OpenTelemetry Helps Navigate Cloud-Native Complexities With Observability Standards

Handling telemetry data can be problematic, particularly when it is in different languages and from different sources. OpenTelemetry, an open source observability framework, aims to standardize how systems describe themselves, pulling together the three core signals (tracing, metrics, and logs) into a broad graph. This cuts down the time spent with trying to process searching and collecting the data, so developers can get to the source of problems quicker.

“Humans are not good at that kind of data processing. So, that is a very slow painful part of the process right now. OpenTelemetry provides all of that data connected together into a single correlated graph, which means it’s possible for people to now write analysis tools that do a lot of that data gathering and correlation analysis for you,” says Ted Young, Director of Developer Education at Lightstep, at this year’s KubeCon + CloudNativeCon Europe conference.

Key highlights of the video interview are:

Young discusses the basics of OpenTelemetry and how it helps with observability. He explains the challenges of handling telemetry data and some of the scenarios developers encounter. He discusses how OpenTelemetry helps to pull together the three core signals into a single data protocol.
The OpenTelemetry project aims to help ease some of the sticking points with Kubernetes and cloud native. Young details how OpenTelemetry works to solve some of the potential difficulties with Kubernetes and cloud native by standardizing how systems describe themselves.
Once all the data from the different sources has been connected into a broad graph, people can feed it into an analysis tool like LightStep. Young explains how this helps developers assess errors and find out what correlates with the errors so that they can find the source of the problem.
Young discusses the benefits of using OpenTelemetry and having the same standards and formats explaining itself as the applications.
Young describes the state of the OpenTelemetry project, what they are focusing on and the timeline for expanding the new features.
The CNCF landscape has a variety of observability tools, such as Prometheus or Jaeger. Young explains where OpenTelemetry fits in the context of these other projects and how they complement the other projects.

Connect with Ted Young (LinkedIn, Twitter)

The summary of the show is written by Emily Nicholls.

[expander_maker]

Here is the automated and unedited transcript of the recording. Please note that the transcript has not been edited or reviewed.

Swapnil Bhartiya: Hi, this is your host, Swapnil Bhartiya, and welcome to KubeCon and CloudNativeCon here in Valencia. And today we have with us, once again, Ted Young. You are director of developer education at LightStep. First of all, it’s great to see you in person after a long time.

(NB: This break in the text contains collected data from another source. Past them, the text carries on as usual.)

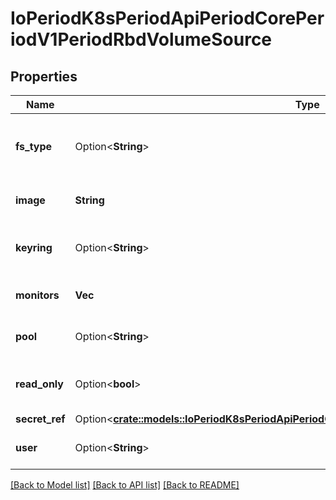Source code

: # IoPeriodK8sPeriodApiPeriodCorePeriodV1PeriodRbdVolumeSource

## Properties

Name | Type | Description | Notes
------------ | ------------- | ------------- | -------------
**fs_type** | Option<**String**> | Filesystem type of the volume that you want to mount. Tip: Ensure that the filesystem type is supported by the host operating system. Examples: \"ext4\", \"xfs\", \"ntfs\". Implicitly inferred to be \"ext4\" if unspecified. More info: https://kubernetes.io/docs/concepts/storage/volumes#rbd | [optional]
**image** | **String** | The rados image name. More info: https://examples.k8s.io/volumes/rbd/README.md#how-to-use-it | 
**keyring** | Option<**String**> | Keyring is the path to key ring for RBDUser. Default is /etc/ceph/keyring. More info: https://examples.k8s.io/volumes/rbd/README.md#how-to-use-it | [optional]
**monitors** | **Vec<String>** | A collection of Ceph monitors. More info: https://examples.k8s.io/volumes/rbd/README.md#how-to-use-it | 
**pool** | Option<**String**> | The rados pool name. Default is rbd. More info: https://examples.k8s.io/volumes/rbd/README.md#how-to-use-it | [optional]
**read_only** | Option<**bool**> | ReadOnly here will force the ReadOnly setting in VolumeMounts. Defaults to false. More info: https://examples.k8s.io/volumes/rbd/README.md#how-to-use-it | [optional]
**secret_ref** | Option<[**crate::models::IoPeriodK8sPeriodApiPeriodCorePeriodV1PeriodLocalObjectReference**](io.k8s.api.core.v1.LocalObjectReference.md)> |  | [optional]
**user** | Option<**String**> | The rados user name. Default is admin. More info: https://examples.k8s.io/volumes/rbd/README.md#how-to-use-it | [optional]

[[Back to Model list]](../README.md#documentation-for-models) [[Back to API list]](../README.md#documentation-for-api-endpoints) [[Back to README]](../README.md)



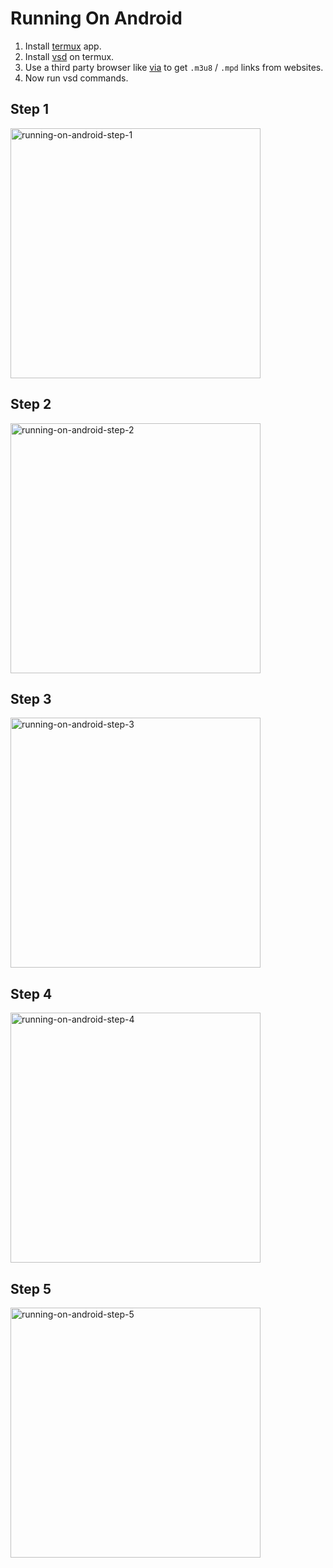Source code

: # Running On Android

1. Install [termux](https://termux.com) app.
2. Install [vsd](https://github.com/clitic/vsd/blob/main/INSTALL.md#android-7-termux-aarch64) on termux.
3. Use a third party browser like [via](https://play.google.com/store/apps/details?id=mark.via.gp) to get `.m3u8` / `.mpd` links from websites.
4. Now run vsd commands.

## Step 1

<img src="https://raw.githubusercontent.com/clitic/vsd/main/images/running-on-android-step-1.jpg" alt="running-on-android-step-1" height="400">
 
## Step 2

<img src="https://raw.githubusercontent.com/clitic/vsd/main/images/running-on-android-step-2.jpg" alt="running-on-android-step-2" height="400">

## Step 3

<img src="https://raw.githubusercontent.com/clitic/vsd/main/images/running-on-android-step-3.jpg" alt="running-on-android-step-3" height="400">

## Step 4

<img src="https://raw.githubusercontent.com/clitic/vsd/main/images/running-on-android-step-4.jpg" alt="running-on-android-step-4" height="400">

## Step 5

<img src="https://raw.githubusercontent.com/clitic/vsd/main/images/running-on-android-step-5.jpg" alt="running-on-android-step-5" height="400">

Ted Young: Yeah, it’s awesome. I’m so happy that we’re doing these in-person events again.

Swapnil Bhartiya: Yeah. Events are opening up, but if I’m not wrong, this is the first KubeCon, of the year we can see, which is in-person more coming. You have been, I’m pretty sure, the keynote. And you have attended sessions. You have been to the booth section. What kind of energy you are feeling? What do you see?

Ted Young: It feels really good. It feels like people are surging back into action. We had an OpenTelemetry project meeting yesterday and it was a packed room, a lot of excitement. So, that’s been feeling really good.

Swapnil Bhartiya: Perfect. Let’s talk about OpenTelemetry because you brought in the topic. So, first of all, just explain it to the audience. We have covered it so many times, but it’s always good to refresh their memories, that what is it about and what role is it playing today? Because they’re also going to talk about some improvement you folks have made. So, let’s just start from the basics.

Ted Young: Sure, absolutely. So OpenTelemetry is a telemetry system. So if you think about observability, it’s really broken into two parts. There are systems describing what it is that they’re doing. And then there’s an analysis tool that’s looking at that data and trying to provide insights. So, OpenTelemetry is the first half. It’s the language systems use to describe what it is that they’re doing. It has three core signals. One is tracing. A second is metrics. And a third is logs. And those signals are braided together into a single data protocol called OTLP.

Swapnil Bhartiya: We talked about this earlier, I love to talk about it, because as you just say two things, one is that, what’s happening, what’s going on? And then analysis. There is one more step, which is actually to do something about what is happening.

Ted Young: Yes.

Swapnil Bhartiya: So, when you do look at the whole observability space where it is like outside the scope or those, since we love new labels so much, you keep creating them, logging, monitoring, and the observability and something next will be coming soon. So, because in the end, what we are trying to do is solve a problem.

Ted Young: Yes.

Swapnil Bhartiya: So talk about that as well.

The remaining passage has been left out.